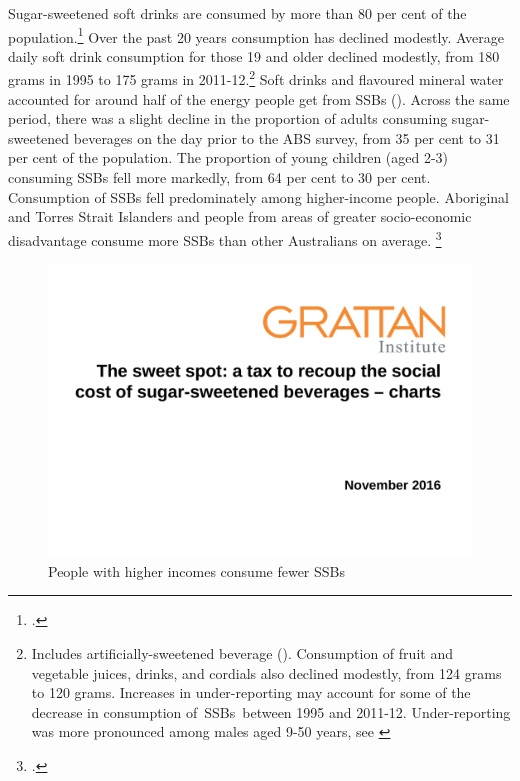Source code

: \documentclass[embargoed]{grattan}
\begin{document}
Sugar-sweetened soft drinks are consumed by more than 80 per cent of the population.\footcite{Levy2014QuenchingAustraliasthirst} %
\CenturyFootnote  %
Over the past 20 years consumption has declined modestly. Average daily soft drink consumption for those 19 and older declined modestly, from 180 grams in 1995 to 175 grams in 2011-12.\footnote{Includes artificially-sweetened beverage (\textcites[][Table~5.1]{ABS20144364055007AustralianHealth}[][Table~1]{ABS199948040NationalNutrition}). Consumption of fruit and vegetable juices, drinks, and cordials also declined modestly, from 124 grams to 120 grams. Increases in under-reporting may account for some of the decrease in consumption of~SSBs~between 1995 and 2011-12. Under-reporting was more pronounced among males aged 9-50 years, see \textcite{ABS20144364055007AustralianHealth}} %
Soft drinks and flavoured mineral water accounted for around half of the energy people get from SSBs ().
Across the same period, there was a slight decline in the proportion of adults consuming sugar-sweetened beverages on the day prior to the ABS survey, from 35 per cent to 31 per cent of the population.
The proportion of young children (aged 2-3) consuming SSBs fell more markedly, from 64 per cent to 30 per cent.
Consumption of SSBs fell predominately among higher-income people.
Aboriginal and Torres Strait Islanders and people from areas of greater socio-economic disadvantage consume more SSBs than other Australians on average.%
\footcites[][Table~18]{ABS20144364055007AustralianHealth}{ABS199948040NationalNutrition}

\begin{figure}
\caption{People with higher incomes consume fewer SSBs}\label{fig:people-higher-incomes-consumer-fewer-SSBs}

\includegraphics[page=8]{atlas/ObesityCharts}


\end{figure}
\end{document}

**WHAT TO WORK ON:**
Scan the listing above, and wherever a line holds the string "proportion", copy that line.

**THE ANSWER:**
Across the same period, there was a slight decline in the proportion of adults consuming sugar-sweetened beverages on the day prior to the ABS survey, from 35 per cent to 31 per cent of the population.
The proportion of young children (aged 2-3) consuming SSBs fell more markedly, from 64 per cent to 30 per cent.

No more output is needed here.